Celui-ci la relégua au rang de marionnette et de femme à tout faire au service de son maître jusqu’à sacrifier pour lui sa propre oeuvre : « Parfois, je rêve, je me vois donnant des coups de pinceau, le sang me monte aux yeux, je reprends du poil de la bête. (…) Je suis alors aux anges, au milieu des tubes, je patauge au milieu des flaques de couleurs, et l’homme qui est à côté sans y être ne devient plus qu’un lointain souvenir, un feu follet, un crissement sur le grain de la toile. »
Javier Santiso donne ainsi la parole à celle pour qui il ne resta qu’une résignation et un sacrifice consentis. Sous l’égide de l’auteur, Jo dit tout de ce qui lui a coûté « tant d’efforts, de foirades et de trouvailles ». Elle ose dire les colères, les humeurs froides voire « arctiques » de son mari.

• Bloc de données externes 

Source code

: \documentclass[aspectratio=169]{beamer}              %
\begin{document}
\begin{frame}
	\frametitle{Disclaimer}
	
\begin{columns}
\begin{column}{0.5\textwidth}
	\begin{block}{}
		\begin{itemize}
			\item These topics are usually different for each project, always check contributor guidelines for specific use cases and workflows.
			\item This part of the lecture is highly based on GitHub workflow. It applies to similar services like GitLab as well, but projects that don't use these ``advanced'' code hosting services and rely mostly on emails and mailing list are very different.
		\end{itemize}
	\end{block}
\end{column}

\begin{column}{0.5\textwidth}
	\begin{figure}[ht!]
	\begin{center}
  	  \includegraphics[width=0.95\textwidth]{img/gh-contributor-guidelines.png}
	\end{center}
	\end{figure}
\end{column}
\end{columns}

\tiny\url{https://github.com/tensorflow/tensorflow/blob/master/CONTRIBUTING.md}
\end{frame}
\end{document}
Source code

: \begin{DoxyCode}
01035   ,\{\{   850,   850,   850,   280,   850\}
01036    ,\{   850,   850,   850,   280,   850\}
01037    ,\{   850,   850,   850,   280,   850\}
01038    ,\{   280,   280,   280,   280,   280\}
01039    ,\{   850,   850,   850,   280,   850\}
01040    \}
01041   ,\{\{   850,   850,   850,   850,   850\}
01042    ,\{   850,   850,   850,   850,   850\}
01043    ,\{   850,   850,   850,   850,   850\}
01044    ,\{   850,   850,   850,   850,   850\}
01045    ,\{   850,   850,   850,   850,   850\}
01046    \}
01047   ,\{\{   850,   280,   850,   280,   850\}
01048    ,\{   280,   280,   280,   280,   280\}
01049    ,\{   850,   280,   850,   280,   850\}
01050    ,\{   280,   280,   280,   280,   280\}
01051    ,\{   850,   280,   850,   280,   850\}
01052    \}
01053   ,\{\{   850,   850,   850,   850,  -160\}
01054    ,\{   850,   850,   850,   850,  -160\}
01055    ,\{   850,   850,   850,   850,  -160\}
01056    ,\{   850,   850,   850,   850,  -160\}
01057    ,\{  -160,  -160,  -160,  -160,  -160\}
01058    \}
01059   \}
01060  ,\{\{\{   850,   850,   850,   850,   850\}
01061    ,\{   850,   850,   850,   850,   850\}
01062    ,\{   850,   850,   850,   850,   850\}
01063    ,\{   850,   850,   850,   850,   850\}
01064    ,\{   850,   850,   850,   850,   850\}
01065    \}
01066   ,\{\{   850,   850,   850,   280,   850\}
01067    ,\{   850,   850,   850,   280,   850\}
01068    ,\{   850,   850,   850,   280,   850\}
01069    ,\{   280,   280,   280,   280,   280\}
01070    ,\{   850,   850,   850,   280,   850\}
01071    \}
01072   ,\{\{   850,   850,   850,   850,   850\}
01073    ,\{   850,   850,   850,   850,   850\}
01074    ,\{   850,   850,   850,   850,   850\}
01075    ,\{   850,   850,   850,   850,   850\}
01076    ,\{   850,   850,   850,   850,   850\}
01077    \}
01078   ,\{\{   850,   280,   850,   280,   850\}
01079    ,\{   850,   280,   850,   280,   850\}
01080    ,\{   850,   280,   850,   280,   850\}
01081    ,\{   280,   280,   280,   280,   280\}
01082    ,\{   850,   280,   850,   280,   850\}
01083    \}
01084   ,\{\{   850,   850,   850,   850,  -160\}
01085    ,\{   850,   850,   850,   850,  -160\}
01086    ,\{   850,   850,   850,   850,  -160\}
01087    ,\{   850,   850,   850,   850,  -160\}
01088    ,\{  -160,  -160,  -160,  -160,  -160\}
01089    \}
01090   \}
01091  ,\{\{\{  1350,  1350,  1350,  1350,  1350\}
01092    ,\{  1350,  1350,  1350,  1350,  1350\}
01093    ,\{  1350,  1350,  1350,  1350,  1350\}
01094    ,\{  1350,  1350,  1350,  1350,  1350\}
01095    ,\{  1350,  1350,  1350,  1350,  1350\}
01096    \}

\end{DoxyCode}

Elle ne put peindre qu’en cachette pour grapiller quelques instants de répit. Ils lui permirent de continuer de créer tant que faire se pouvait afin de respirer un peu.
L’ensemble de ce constat trouve une force puissante et qui semble juste tant l’auteur a su créer une transsubstantiation entre lui et son « modèle ».
jean-paul gavard-perret
Javier Santiso, Un pas de deux, Gallimard, collection Blanche, Paris, mars 2023, 238 p. – 20,00 €.